:: Work order ::
Each entry is to be restated word for word, with nothing omitted.

:: Data to process ::
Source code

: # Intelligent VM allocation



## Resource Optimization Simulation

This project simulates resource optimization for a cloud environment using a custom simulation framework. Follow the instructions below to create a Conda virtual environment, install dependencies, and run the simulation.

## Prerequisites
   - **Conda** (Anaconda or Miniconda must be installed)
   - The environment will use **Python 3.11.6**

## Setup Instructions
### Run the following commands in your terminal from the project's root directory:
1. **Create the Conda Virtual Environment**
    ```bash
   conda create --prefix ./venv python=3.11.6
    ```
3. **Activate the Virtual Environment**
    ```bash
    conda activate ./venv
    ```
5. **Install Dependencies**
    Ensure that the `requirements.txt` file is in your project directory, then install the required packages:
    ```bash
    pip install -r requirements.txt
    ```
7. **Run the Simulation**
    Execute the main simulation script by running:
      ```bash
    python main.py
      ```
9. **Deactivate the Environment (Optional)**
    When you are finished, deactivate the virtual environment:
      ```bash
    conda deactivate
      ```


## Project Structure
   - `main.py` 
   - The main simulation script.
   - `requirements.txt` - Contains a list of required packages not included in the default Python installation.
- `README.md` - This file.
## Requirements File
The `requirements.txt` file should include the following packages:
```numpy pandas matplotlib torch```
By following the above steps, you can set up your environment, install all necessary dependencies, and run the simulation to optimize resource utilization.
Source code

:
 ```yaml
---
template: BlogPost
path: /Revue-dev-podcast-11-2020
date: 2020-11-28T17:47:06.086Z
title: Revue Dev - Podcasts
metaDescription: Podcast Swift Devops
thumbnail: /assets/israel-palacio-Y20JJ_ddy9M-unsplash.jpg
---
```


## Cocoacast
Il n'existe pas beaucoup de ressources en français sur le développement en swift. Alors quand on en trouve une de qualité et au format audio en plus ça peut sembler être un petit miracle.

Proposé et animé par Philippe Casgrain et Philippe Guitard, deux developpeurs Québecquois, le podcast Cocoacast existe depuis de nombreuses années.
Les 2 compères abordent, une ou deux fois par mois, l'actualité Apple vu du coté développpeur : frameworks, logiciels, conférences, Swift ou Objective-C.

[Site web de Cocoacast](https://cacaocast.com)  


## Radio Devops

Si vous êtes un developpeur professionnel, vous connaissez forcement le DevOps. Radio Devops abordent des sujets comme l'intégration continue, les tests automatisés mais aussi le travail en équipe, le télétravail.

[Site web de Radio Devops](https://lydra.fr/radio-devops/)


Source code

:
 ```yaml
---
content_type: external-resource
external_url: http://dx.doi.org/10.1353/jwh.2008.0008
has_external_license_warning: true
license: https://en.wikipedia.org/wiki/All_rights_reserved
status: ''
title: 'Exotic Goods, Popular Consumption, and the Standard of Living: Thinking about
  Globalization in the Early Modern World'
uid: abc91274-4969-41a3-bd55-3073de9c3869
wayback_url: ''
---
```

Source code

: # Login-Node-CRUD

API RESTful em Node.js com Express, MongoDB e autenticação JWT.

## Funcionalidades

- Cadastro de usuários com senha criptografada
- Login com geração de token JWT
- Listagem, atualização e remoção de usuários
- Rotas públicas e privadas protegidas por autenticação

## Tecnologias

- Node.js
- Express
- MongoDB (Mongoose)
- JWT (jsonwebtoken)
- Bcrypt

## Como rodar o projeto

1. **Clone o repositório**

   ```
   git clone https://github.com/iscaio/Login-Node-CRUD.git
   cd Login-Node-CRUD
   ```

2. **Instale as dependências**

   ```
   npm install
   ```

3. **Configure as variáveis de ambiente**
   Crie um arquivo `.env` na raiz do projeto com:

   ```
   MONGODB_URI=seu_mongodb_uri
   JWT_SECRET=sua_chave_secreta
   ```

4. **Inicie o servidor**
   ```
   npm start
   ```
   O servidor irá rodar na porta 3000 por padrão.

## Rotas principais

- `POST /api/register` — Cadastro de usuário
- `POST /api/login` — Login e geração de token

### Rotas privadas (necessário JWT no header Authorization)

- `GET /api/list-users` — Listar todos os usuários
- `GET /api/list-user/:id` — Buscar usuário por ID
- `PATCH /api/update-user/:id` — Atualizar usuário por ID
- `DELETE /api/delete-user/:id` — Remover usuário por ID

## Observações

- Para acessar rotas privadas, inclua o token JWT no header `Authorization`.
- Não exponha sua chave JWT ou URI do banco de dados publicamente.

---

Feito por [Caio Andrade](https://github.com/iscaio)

:: Exercise response ::
Source code

: # Intelligent VM allocation



## Resource Optimization Simulation

This project simulates resource optimization for a cloud environment using a custom simulation framework. Follow the instructions below to create a Conda virtual environment, install dependencies, and run the simulation.

## Prerequisites
   - **Conda** (Anaconda or Miniconda must be installed)
   - The environment will use **Python 3.11.6**

## Setup Instructions
### Run the following commands in your terminal from the project's root directory:
1. **Create the Conda Virtual Environment**
    ```bash
   conda create --prefix ./venv python=3.11.6
    ```
3. **Activate the Virtual Environment**
    ```bash
    conda activate ./venv
    ```
5. **Install Dependencies**
    Ensure that the `requirements.txt` file is in your project directory, then install the required packages:
    ```bash
    pip install -r requirements.txt
    ```
7. **Run the Simulation**
    Execute the main simulation script by running:
      ```bash
    python main.py
      ```
9. **Deactivate the Environment (Optional)**
    When you are finished, deactivate the virtual environment:
      ```bash
    conda deactivate
      ```


## Project Structure
   - `main.py` 
   - The main simulation script.
   - `requirements.txt` - Contains a list of required packages not included in the default Python installation.
- `README.md` - This file.
## Requirements File
The `requirements.txt` file should include the following packages:
```numpy pandas matplotlib torch```
By following the above steps, you can set up your environment, install all necessary dependencies, and run the simulation to optimize resource utilization.
Source code

:
 ```yaml
---
template: BlogPost
path: /Revue-dev-podcast-11-2020
date: 2020-11-28T17:47:06.086Z
title: Revue Dev - Podcasts
metaDescription: Podcast Swift Devops
thumbnail: /assets/israel-palacio-Y20JJ_ddy9M-unsplash.jpg
---
```


## Cocoacast
Il n'existe pas beaucoup de ressources en français sur le développement en swift. Alors quand on en trouve une de qualité et au format audio en plus ça peut sembler être un petit miracle.

Proposé et animé par Philippe Casgrain et Philippe Guitard, deux developpeurs Québecquois, le podcast Cocoacast existe depuis de nombreuses années.
Les 2 compères abordent, une ou deux fois par mois, l'actualité Apple vu du coté développpeur : frameworks, logiciels, conférences, Swift ou Objective-C.

[Site web de Cocoacast](https://cacaocast.com)  


## Radio Devops

Si vous êtes un developpeur professionnel, vous connaissez forcement le DevOps. Radio Devops abordent des sujets comme l'intégration continue, les tests automatisés mais aussi le travail en équipe, le télétravail.

[Site web de Radio Devops](https://lydra.fr/radio-devops/)


Source code

:
 ```yaml
---
content_type: external-resource
external_url: http://dx.doi.org/10.1353/jwh.2008.0008
has_external_license_warning: true
license: https://en.wikipedia.org/wiki/All_rights_reserved
status: ''
title: 'Exotic Goods, Popular Consumption, and the Standard of Living: Thinking about
  Globalization in the Early Modern World'
uid: abc91274-4969-41a3-bd55-3073de9c3869
wayback_url: ''
---
```

Source code

: # Login-Node-CRUD

API RESTful em Node.js com Express, MongoDB e autenticação JWT.

## Funcionalidades

- Cadastro de usuários com senha criptografada
- Login com geração de token JWT
- Listagem, atualização e remoção de usuários
- Rotas públicas e privadas protegidas por autenticação

## Tecnologias

- Node.js
- Express
- MongoDB (Mongoose)
- JWT (jsonwebtoken)
- Bcrypt

## Como rodar o projeto

1. **Clone o repositório**

   ```
   git clone https://github.com/iscaio/Login-Node-CRUD.git
   cd Login-Node-CRUD
   ```

2. **Instale as dependências**

   ```
   npm install
   ```

3. **Configure as variáveis de ambiente**
   Crie um arquivo `.env` na raiz do projeto com:

   ```
   MONGODB_URI=seu_mongodb_uri
   JWT_SECRET=sua_chave_secreta
   ```

4. **Inicie o servidor**
   ```
   npm start
   ```
   O servidor irá rodar na porta 3000 por padrão.

## Rotas principais

- `POST /api/register` — Cadastro de usuário
- `POST /api/login` — Login e geração de token

### Rotas privadas (necessário JWT no header Authorization)

- `GET /api/list-users` — Listar todos os usuários
- `GET /api/list-user/:id` — Buscar usuário por ID
- `PATCH /api/update-user/:id` — Atualizar usuário por ID
- `DELETE /api/delete-user/:id` — Remover usuário por ID

## Observações

- Para acessar rotas privadas, inclua o token JWT no header `Authorization`.
- Não exponha sua chave JWT ou URI do banco de dados publicamente.

---

Feito por [Caio Andrade](https://github.com/iscaio)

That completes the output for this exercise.